ENTRIES SUPPLIED

⁂

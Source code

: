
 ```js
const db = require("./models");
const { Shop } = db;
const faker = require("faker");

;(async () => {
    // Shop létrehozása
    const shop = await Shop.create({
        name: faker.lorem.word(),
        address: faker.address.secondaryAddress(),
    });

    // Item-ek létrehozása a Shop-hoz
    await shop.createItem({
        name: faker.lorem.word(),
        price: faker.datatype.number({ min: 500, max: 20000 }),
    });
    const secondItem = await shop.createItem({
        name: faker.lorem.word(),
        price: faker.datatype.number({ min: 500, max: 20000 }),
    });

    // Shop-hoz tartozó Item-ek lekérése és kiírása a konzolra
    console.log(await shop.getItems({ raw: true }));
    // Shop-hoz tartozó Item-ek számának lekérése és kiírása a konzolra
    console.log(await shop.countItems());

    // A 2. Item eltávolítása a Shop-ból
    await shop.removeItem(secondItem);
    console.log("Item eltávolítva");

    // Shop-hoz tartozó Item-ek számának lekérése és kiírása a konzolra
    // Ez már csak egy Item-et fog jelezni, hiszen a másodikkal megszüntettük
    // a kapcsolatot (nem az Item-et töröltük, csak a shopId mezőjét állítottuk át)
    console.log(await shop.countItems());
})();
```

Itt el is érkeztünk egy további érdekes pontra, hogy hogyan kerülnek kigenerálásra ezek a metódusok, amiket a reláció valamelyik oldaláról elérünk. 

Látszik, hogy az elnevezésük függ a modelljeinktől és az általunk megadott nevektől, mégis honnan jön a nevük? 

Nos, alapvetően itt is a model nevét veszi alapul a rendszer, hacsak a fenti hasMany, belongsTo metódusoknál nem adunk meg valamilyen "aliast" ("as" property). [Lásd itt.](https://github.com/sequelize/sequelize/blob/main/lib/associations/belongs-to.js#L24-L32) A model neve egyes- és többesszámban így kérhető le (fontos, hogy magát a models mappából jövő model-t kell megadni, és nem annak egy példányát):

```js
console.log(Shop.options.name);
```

⁂

WHAT YOU HAVE TO DO
Retype each entry exactly, missing none.

PROBLEM SOLUTION
Source code

:
 ```js
const db = require("./models");
const { Shop } = db;
const faker = require("faker");

;(async () => {
    // Shop létrehozása
    const shop = await Shop.create({
        name: faker.lorem.word(),
        address: faker.address.secondaryAddress(),
    });

    // Item-ek létrehozása a Shop-hoz
    await shop.createItem({
        name: faker.lorem.word(),
        price: faker.datatype.number({ min: 500, max: 20000 }),
    });
    const secondItem = await shop.createItem({
        name: faker.lorem.word(),
        price: faker.datatype.number({ min: 500, max: 20000 }),
    });

    // Shop-hoz tartozó Item-ek lekérése és kiírása a konzolra
    console.log(await shop.getItems({ raw: true }));
    // Shop-hoz tartozó Item-ek számának lekérése és kiírása a konzolra
    console.log(await shop.countItems());

    // A 2. Item eltávolítása a Shop-ból
    await shop.removeItem(secondItem);
    console.log("Item eltávolítva");

    // Shop-hoz tartozó Item-ek számának lekérése és kiírása a konzolra
    // Ez már csak egy Item-et fog jelezni, hiszen a másodikkal megszüntettük
    // a kapcsolatot (nem az Item-et töröltük, csak a shopId mezőjét állítottuk át)
    console.log(await shop.countItems());
})();
```

Itt el is érkeztünk egy további érdekes pontra, hogy hogyan kerülnek kigenerálásra ezek a metódusok, amiket a reláció valamelyik oldaláról elérünk. 

Látszik, hogy az elnevezésük függ a modelljeinktől és az általunk megadott nevektől, mégis honnan jön a nevük? 

Nos, alapvetően itt is a model nevét veszi alapul a rendszer, hacsak a fenti hasMany, belongsTo metódusoknál nem adunk meg valamilyen "aliast" ("as" property). [Lásd itt.](https://github.com/sequelize/sequelize/blob/main/lib/associations/belongs-to.js#L24-L32) A model neve egyes- és többesszámban így kérhető le (fontos, hogy magát a models mappából jövő model-t kell megadni, és nem annak egy példányát):

```js
console.log(Shop.options.name);
```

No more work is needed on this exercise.